YOUR INSTRUCTIONS — Go through the material below and return each line with the string "Paxos" in it.

DATA FOR THE TASK —
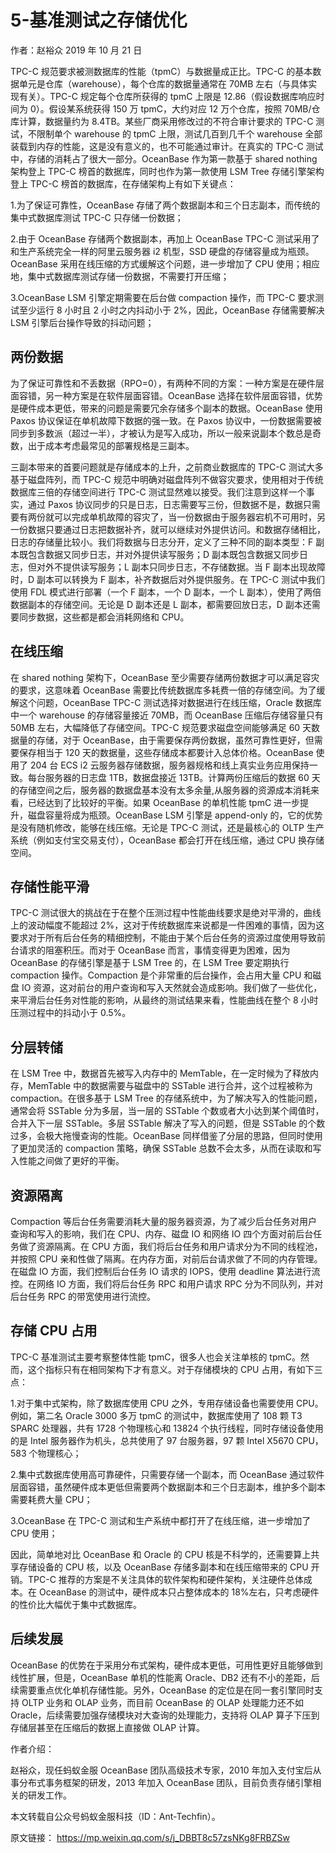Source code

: # 5-基准测试之存储优化

作者：赵裕众 2019 年 10 月 21 日

TPC-C 规范要求被测数据库的性能（tpmC）与数据量成正比。TPC-C 的基本数据单元是仓库（warehouse），每个仓库的数据量通常在 70MB 左右（与具体实现有关）。TPC-C 规定每个仓库所获得的 tpmC 上限是 12.86（假设数据库响应时间为 0）。假设某系统获得 150 万 tpmC，大约对应 12 万个仓库，按照 70MB/仓库计算，数据量约为 8.4TB。某些厂商采用修改过的不符合审计要求的 TPC-C 测试，不限制单个 warehouse 的 tpmC 上限，测试几百到几千个 warehouse 全部装载到内存的性能，这是没有意义的，也不可能通过审计。在真实的 TPC-C 测试中，存储的消耗占了很大一部分。OceanBase 作为第一款基于 shared nothing 架构登上 TPC-C 榜首的数据库，同时也作为第一款使用 LSM Tree 存储引擎架构登上 TPC-C 榜首的数据库，在存储架构上有如下关键点：

1.为了保证可靠性，OceanBase 存储了两个数据副本和三个日志副本，而传统的集中式数据库测试 TPC-C 只存储一份数据；

2.由于 OceanBase 存储两个数据副本，再加上 OceanBase TPC-C 测试采用了和生产系统完全一样的阿里云服务器 i2 机型，SSD 硬盘的存储容量成为瓶颈。OceanBase 采用在线压缩的方式缓解这个问题，进一步增加了 CPU 使用；相应地，集中式数据库测试存储一份数据，不需要打开压缩；

3.OceanBase LSM 引擎定期需要在后台做 compaction 操作，而 TPC-C 要求测试至少运行 8 小时且 2 小时之内抖动小于 2%，因此，OceanBase 存储需要解决 LSM 引擎后台操作导致的抖动问题；

## 两份数据 ##
为了保证可靠性和不丢数据（RPO=0），有两种不同的方案：一种方案是在硬件层面容错，另一种方案是在软件层面容错。OceanBase 选择在软件层面容错，优势是硬件成本更低，带来的问题是需要冗余存储多个副本的数据。OceanBase 使用 Paxos 协议保证在单机故障下数据的强一致。在 Paxos 协议中，一份数据需要被同步到多数派（超过一半），才被认为是写入成功，所以一般来说副本个数总是奇数，出于成本考虑最常见的部署规格是三副本。

三副本带来的首要问题就是存储成本的上升，之前商业数据库的 TPC-C 测试大多基于磁盘阵列，而 TPC-C 规范中明确对磁盘阵列不做容灾要求，使用相对于传统数据库三倍的存储空间进行 TPC-C 测试显然难以接受。我们注意到这样一个事实，通过 Paxos 协议同步的只是日志，日志需要写三份，但数据不是，数据只需要有两份就可以完成单机故障的容灾了，当一份数据由于服务器宕机不可用时，另一份数据只要通过日志把数据补齐，就可以继续对外提供访问。和数据存储相比，日志的存储量比较小。我们将数据与日志分开，定义了三种不同的副本类型：F 副本既包含数据又同步日志，并对外提供读写服务；D 副本既包含数据又同步日志，但对外不提供读写服务；L 副本只同步日志，不存储数据。当 F 副本出现故障时，D 副本可以转换为 F 副本，补齐数据后对外提供服务。在 TPC-C 测试中我们使用 FDL 模式进行部署（一个 F 副本，一个 D 副本，一个 L 副本），使用了两倍数据副本的存储空间。无论是 D 副本还是 L 副本，都需要回放日志，D 副本还需要同步数据，这些都是都会消耗网络和 CPU。

## 在线压缩 ##
在 shared nothing 架构下，OceanBase 至少需要存储两份数据才可以满足容灾的要求，这意味着 OceanBase 需要比传统数据库多耗费一倍的存储空间。为了缓解这个问题，OceanBase TPC-C 测试选择对数据进行在线压缩，Oracle 数据库中一个 warehouse 的存储容量接近 70MB，而 OceanBase 压缩后存储容量只有 50MB 左右，大幅降低了存储空间。TPC-C 规范要求磁盘空间能够满足 60 天数据量的存储，对于 OceanBase，由于需要保存两份数据，虽然可靠性更好，但需要保存相当于 120 天的数据量，这些存储成本都要计入总体价格。OceanBase 使用了 204 台 ECS i2 云服务器存储数据，服务器规格和线上真实业务应用保持一致。每台服务器的日志盘 1TB，数据盘接近 13TB。计算两份压缩后的数据 60 天的存储空间之后，服务器的数据盘基本没有太多余量,从服务器的资源成本消耗来看，已经达到了比较好的平衡。如果 OceanBase 的单机性能 tpmC 进一步提升，磁盘容量将成为瓶颈。OceanBase LSM 引擎是 append-only 的，它的优势是没有随机修改，能够在线压缩。无论是 TPC-C 测试，还是最核心的 OLTP 生产系统（例如支付宝交易支付），OceanBase 都会打开在线压缩，通过 CPU 换存储空间。

## 存储性能平滑 ##
TPC-C 测试很大的挑战在于在整个压测过程中性能曲线要求是绝对平滑的，曲线上的波动幅度不能超过 2%，这对于传统数据库来说都是一件困难的事情，因为这要求对于所有后台任务的精细控制，不能由于某个后台任务的资源过度使用导致前台请求的阻塞积压。而对于 OceanBase 而言，事情变得更为困难，因为 OceanBase 的存储引擎是基于 LSM Tree 的，在 LSM Tree 要定期执行 compaction 操作。Compaction 是个非常重的后台操作，会占用大量 CPU 和磁盘 IO 资源，这对前台的用户查询和写入天然就会造成影响。我们做了一些优化，来平滑后台任务对性能的影响，从最终的测试结果来看，性能曲线在整个 8 小时压测过程中的抖动小于 0.5%。
## 分层转储 ##
在 LSM Tree 中，数据首先被写入内存中的 MemTable，在一定时候为了释放内存，MemTable 中的数据需要与磁盘中的 SSTable 进行合并，这个过程被称为 compaction。在很多基于 LSM Tree 的存储系统中，为了解决写入的性能问题，通常会将 SSTable 分为多层，当一层的 SSTable 个数或者大小达到某个阈值时，合并入下一层 SSTable。多层 SSTable 解决了写入的问题，但是 SSTable 的个数过多，会极大拖慢查询的性能。OceanBase 同样借鉴了分层的思路，但同时使用了更加灵活的 compaction 策略，确保 SSTable 总数不会太多，从而在读取和写入性能之间做了更好的平衡。
## 资源隔离 ##
Compaction 等后台任务需要消耗大量的服务器资源，为了减少后台任务对用户查询和写入的影响，我们在 CPU、内存、磁盘 IO 和网络 IO 四个方面对前后台任务做了资源隔离。在 CPU 方面，我们将后台任务和用户请求分为不同的线程池，并按照 CPU 亲和性做了隔离。在内存方面，对前后台请求做了不同的内存管理。在磁盘 IO 方面，我们控制后台任务 IO 请求的 IOPS，使用 deadline 算法进行流控。在网络 IO 方面，我们将后台任务 RPC 和用户请求 RPC 分为不同队列，并对后台任务 RPC 的带宽使用进行流控。
## 存储 CPU 占用 ##
TPC-C 基准测试主要考察整体性能 tpmC，很多人也会关注单核的 tpmC。然而，这个指标只有在相同架构下才有意义。对于存储模块的 CPU 占用，有如下三点：

1.对于集中式架构，除了数据库使用 CPU 之外，专用存储设备也需要使用 CPU。例如，第二名 Oracle 3000 多万 tpmC 的测试中，数据库使用了 108 颗 T3 SPARC 处理器，共有 1728 个物理核心和 13824 个执行线程，同时存储设备使用的是 Intel 服务器作为机头，总共使用了 97 台服务器，97 颗 Intel X5670 CPU，583 个物理核心；

2.集中式数据库使用高可靠硬件，只需要存储一个副本，而 OceanBase 通过软件层面容错，虽然硬件成本更低但需要两个数据副本和三个日志副本，维护多个副本需要耗费大量 CPU；

3.OceanBase 在 TPC-C 测试和生产系统中都打开了在线压缩，进一步增加了 CPU 使用；

因此，简单地对比 OceanBase 和 Oracle 的 CPU 核是不科学的，还需要算上共享存储设备的 CPU 核，以及 OceanBase 存储多副本和在线压缩带来的 CPU 开销。TPC-C 推荐的方案是不关注具体的软件架构和硬件架构，关注硬件总体成本。在 OceanBase 的测试中，硬件成本只占整体成本的 18%左右，只考虑硬件的性价比大幅优于集中式数据库。

## 后续发展 ##
OceanBase 的优势在于采用分布式架构，硬件成本更低，可用性更好且能够做到线性扩展，但是，OceanBase 单机的性能离 Oracle、DB2 还有不小的差距，后续需要重点优化单机存储性能。另外，OceanBase 的定位是在同一套引擎同时支持 OLTP 业务和 OLAP 业务，而目前 OceanBase 的 OLAP 处理能力还不如 Oracle，后续需要加强存储模块对大查询的处理能力，支持将 OLAP 算子下压到存储层甚至在压缩后的数据上直接做 OLAP 计算。

作者介绍：

赵裕众，现任蚂蚁金服 OceanBase 团队高级技术专家，2010 年加入支付宝后从事分布式事务框架的研发，2013 年加入 OceanBase 团队，目前负责存储引擎相关的研发工作。

本文转载自公众号蚂蚁金服科技（ID：Ant-Techfin）。

原文链接：
​https://mp.weixin.qq.com/s/j_DBBT8c57zsNKg8FRBZSw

EXPECTED OUTPUT —
为了保证可靠性和不丢数据（RPO=0），有两种不同的方案：一种方案是在硬件层面容错，另一种方案是在软件层面容错。OceanBase 选择在软件层面容错，优势是硬件成本更低，带来的问题是需要冗余存储多个副本的数据。OceanBase 使用 Paxos 协议保证在单机故障下数据的强一致。在 Paxos 协议中，一份数据需要被同步到多数派（超过一半），才被认为是写入成功，所以一般来说副本个数总是奇数，出于成本考虑最常见的部署规格是三副本。
三副本带来的首要问题就是存储成本的上升，之前商业数据库的 TPC-C 测试大多基于磁盘阵列，而 TPC-C 规范中明确对磁盘阵列不做容灾要求，使用相对于传统数据库三倍的存储空间进行 TPC-C 测试显然难以接受。我们注意到这样一个事实，通过 Paxos 协议同步的只是日志，日志需要写三份，但数据不是，数据只需要有两份就可以完成单机故障的容灾了，当一份数据由于服务器宕机不可用时，另一份数据只要通过日志把数据补齐，就可以继续对外提供访问。和数据存储相比，日志的存储量比较小。我们将数据与日志分开，定义了三种不同的副本类型：F 副本既包含数据又同步日志，并对外提供读写服务；D 副本既包含数据又同步日志，但对外不提供读写服务；L 副本只同步日志，不存储数据。当 F 副本出现故障时，D 副本可以转换为 F 副本，补齐数据后对外提供服务。在 TPC-C 测试中我们使用 FDL 模式进行部署（一个 F 副本，一个 D 副本，一个 L 副本），使用了两倍数据副本的存储空间。无论是 D 副本还是 L 副本，都需要回放日志，D 副本还需要同步数据，这些都是都会消耗网络和 CPU。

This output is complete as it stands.